# Data listing
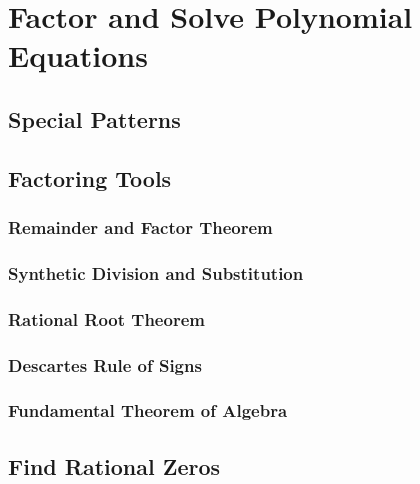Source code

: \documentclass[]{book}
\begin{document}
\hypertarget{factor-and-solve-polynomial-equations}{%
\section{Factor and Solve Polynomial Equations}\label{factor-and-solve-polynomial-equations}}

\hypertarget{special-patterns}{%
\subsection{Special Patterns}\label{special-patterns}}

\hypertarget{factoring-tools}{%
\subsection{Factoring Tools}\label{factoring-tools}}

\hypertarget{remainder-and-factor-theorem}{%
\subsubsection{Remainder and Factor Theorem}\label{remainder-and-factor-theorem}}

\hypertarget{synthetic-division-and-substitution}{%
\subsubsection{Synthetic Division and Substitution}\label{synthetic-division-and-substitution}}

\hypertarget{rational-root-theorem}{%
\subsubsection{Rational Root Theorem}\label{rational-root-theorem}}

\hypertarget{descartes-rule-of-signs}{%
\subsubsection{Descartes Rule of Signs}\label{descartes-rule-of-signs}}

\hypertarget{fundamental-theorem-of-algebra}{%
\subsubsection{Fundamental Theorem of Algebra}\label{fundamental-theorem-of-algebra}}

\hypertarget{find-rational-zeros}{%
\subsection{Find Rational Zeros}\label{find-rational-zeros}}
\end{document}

---

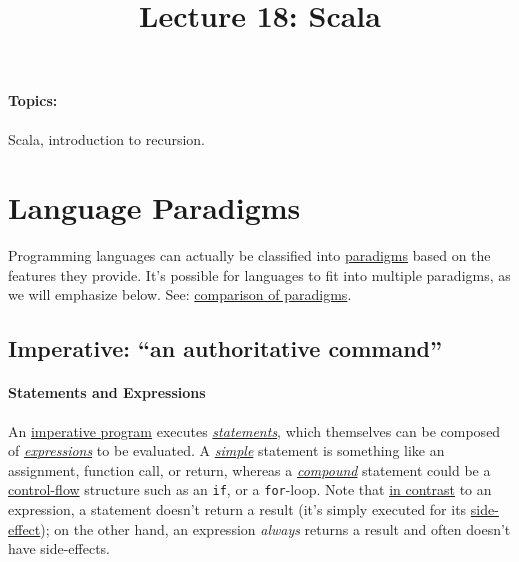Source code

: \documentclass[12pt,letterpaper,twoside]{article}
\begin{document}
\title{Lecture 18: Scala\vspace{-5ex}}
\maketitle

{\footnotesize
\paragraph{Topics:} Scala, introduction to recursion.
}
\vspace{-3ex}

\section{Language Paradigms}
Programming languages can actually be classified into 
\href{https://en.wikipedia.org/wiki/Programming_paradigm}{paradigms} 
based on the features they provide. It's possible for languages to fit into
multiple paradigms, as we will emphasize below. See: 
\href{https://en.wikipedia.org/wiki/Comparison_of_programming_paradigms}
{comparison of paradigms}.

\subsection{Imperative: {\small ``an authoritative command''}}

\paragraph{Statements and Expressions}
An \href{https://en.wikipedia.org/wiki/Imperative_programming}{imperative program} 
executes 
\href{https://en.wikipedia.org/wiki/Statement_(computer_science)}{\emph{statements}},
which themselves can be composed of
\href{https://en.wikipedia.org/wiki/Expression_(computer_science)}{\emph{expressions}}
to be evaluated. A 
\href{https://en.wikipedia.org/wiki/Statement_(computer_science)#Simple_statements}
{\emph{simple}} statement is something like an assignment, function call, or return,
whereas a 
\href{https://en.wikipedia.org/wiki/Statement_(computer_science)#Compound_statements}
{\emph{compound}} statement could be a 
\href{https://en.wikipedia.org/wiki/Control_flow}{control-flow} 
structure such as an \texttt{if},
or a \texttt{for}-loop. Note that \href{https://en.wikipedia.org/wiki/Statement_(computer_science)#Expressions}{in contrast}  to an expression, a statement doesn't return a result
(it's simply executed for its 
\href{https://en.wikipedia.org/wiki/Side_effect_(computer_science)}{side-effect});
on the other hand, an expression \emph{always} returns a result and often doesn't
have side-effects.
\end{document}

# Work instruction
Show me every line in the data above that includes "synthetic".

# Answer to this exercise
\hypertarget{synthetic-division-and-substitution}{%
\subsubsection{Synthetic Division and Substitution}\label{synthetic-division-and-substitution}}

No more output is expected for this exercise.